Passion transformed
(First of 3 parts)
In the spirit of the New Year, and because a number of people have suggested that I reprint my contribution to the book Life on the Cusp for my space in this paper, I am doing so right now. I had, in fact, been told that it would make a good piece for the New Year, since the subject of my article, “Passion Transformed,” deals with a transformation in one’s being, hence the title. The publisher was Karina Bolasco of Anvil Publishing, Inc., and the editors were Rita Ledesma and Mert Loinaz.
Soon after the book was launched, someone told me that it was published almost verbatim in a magazine. There were no authorizations given by the editors or myself, the author. What was really bad was the fact that the magazine artist, who did two big sketches that came out with the article, misinterpreted the word “passion” as referring to passion in sex. One of the sketches showed a woman in absolute ecstasy.
Life on the Cusp was published in 2003, and among the other contributors invited to write about their respective cusps were Joy Virata, Jaime Zobel de Ayala, Alfredo Roces, Maribel Ongpin, Lourdes Montinola, etc. It is available at Powerbooks and National Book Store. So, here goes…
Faulkner, upon receiving the Nobel Prize for Literature in 1950, said that the only things worth writing about are ‘the problems of the human heart in conflict with itself.’ He also seized that occasion to remind us that man alone among God’s creatures has a soul, a spirit capable of compassion and sacrifice and endurance. ‘The poet’s, the writer’s duty is to write about these things. It is his privilege to help man endure by lifting his heart, by reminding him of the courage and honor and hope and pride and compassion and pity and sacrifice which have been the glory of his past.’
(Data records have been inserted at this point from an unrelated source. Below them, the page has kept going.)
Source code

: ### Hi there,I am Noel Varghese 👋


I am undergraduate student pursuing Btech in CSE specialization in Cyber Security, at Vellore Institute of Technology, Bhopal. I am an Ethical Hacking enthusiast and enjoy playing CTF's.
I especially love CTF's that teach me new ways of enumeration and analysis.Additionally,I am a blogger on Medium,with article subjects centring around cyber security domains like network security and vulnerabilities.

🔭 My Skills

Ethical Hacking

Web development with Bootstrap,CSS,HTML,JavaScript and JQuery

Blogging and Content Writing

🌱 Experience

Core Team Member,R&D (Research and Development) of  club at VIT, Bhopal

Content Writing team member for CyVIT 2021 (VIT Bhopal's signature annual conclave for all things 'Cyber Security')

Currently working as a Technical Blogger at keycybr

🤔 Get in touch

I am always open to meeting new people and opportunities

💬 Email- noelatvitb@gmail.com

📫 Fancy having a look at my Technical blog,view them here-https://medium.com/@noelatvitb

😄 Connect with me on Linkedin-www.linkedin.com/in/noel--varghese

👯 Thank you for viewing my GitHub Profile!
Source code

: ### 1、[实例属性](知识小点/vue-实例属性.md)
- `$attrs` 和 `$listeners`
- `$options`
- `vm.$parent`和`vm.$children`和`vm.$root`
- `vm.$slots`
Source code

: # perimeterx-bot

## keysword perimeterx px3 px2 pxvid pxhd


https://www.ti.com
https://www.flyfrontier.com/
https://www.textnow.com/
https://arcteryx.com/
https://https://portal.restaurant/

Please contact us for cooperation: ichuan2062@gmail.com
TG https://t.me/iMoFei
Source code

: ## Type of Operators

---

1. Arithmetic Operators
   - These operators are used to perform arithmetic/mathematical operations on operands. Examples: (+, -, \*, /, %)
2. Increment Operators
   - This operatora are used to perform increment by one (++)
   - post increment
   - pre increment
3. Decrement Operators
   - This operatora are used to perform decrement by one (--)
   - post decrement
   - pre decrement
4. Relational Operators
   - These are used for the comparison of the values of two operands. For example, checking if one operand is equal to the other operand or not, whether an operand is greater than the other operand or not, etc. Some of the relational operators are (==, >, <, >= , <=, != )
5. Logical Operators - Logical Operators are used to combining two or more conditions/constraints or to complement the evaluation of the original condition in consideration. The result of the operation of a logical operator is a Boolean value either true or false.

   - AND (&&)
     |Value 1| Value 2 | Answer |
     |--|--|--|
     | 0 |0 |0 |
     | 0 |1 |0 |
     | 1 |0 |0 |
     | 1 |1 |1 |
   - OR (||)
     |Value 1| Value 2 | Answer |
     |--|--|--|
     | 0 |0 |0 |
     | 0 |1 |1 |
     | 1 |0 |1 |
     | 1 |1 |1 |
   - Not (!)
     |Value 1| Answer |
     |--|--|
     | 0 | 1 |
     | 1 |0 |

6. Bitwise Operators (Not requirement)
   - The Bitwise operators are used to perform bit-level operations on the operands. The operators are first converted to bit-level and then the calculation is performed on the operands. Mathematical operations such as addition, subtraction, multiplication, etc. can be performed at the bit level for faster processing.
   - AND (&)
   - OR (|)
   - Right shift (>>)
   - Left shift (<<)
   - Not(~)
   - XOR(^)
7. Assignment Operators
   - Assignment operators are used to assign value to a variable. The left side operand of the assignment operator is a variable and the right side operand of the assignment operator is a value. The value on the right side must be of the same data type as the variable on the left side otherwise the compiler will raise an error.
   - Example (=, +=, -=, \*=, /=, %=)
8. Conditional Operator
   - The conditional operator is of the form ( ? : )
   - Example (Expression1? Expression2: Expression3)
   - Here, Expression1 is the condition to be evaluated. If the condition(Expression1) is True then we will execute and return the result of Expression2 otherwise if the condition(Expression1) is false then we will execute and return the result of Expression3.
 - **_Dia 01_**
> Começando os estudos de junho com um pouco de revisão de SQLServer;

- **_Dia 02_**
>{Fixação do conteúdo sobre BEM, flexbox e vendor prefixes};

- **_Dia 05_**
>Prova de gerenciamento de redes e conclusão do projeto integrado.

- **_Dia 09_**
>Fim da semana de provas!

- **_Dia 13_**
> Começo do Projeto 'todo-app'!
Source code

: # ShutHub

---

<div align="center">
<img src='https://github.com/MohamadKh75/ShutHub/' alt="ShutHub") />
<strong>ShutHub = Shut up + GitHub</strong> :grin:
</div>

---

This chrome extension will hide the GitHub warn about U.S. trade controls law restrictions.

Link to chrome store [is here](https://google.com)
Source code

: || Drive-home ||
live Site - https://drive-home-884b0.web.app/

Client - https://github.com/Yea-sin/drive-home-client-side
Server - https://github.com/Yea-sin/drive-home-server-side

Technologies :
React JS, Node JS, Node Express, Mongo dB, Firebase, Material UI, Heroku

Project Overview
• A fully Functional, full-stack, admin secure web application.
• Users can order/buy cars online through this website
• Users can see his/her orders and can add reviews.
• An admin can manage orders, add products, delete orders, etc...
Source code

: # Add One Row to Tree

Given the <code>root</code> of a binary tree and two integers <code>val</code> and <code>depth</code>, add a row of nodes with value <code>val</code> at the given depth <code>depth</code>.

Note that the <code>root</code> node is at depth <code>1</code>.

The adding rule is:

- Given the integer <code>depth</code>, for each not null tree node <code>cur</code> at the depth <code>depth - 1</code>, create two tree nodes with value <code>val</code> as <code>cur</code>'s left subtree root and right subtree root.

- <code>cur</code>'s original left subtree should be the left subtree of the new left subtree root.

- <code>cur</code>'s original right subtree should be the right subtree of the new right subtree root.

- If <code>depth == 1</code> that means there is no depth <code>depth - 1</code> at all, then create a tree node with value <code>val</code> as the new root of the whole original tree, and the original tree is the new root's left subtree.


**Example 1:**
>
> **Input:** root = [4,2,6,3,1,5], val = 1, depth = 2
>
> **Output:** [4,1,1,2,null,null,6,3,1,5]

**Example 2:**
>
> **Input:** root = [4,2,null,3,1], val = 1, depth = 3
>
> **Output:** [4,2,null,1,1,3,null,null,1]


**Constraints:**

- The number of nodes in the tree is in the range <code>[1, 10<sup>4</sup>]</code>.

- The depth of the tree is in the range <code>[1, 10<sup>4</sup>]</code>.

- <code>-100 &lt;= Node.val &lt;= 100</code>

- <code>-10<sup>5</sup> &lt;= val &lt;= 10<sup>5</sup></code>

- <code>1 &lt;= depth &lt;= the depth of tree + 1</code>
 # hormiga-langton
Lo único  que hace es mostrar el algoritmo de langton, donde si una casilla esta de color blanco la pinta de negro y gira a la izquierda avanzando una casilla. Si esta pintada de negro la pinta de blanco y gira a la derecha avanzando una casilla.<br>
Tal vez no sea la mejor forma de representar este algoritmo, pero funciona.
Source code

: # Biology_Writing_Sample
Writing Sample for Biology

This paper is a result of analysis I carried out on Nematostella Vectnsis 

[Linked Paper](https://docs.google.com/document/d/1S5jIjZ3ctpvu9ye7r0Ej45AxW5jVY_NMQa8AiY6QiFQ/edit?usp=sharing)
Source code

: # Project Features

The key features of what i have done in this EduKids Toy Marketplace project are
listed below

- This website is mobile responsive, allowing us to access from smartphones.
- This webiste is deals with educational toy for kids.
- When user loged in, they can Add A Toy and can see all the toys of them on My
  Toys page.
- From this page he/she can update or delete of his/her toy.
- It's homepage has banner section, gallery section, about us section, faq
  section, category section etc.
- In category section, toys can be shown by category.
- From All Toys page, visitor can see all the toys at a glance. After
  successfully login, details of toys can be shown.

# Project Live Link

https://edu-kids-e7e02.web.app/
“This is the reason I am writing my story … my story of passion; in fact, of passion transformed. It is the story of the turning point in my life, the story of the very crux of my being, when I found myself on the cusp of a new beginning. It is the story no one else can write responsibly and reliably about but myself. Perhaps I couldn’t have picked the setting or the cast of characters in the beginning of my life, nor the conflicts I was born into. But the human species, with its drives and conflicts, is a constant. A Cro-Magnon man of 35,000 years ago, were he dressed in blue jeans and T-shirt, would not look out of place today. We are born into history … our animal optimism and our cerebral capacity to plan our own personal futures exist independently of history.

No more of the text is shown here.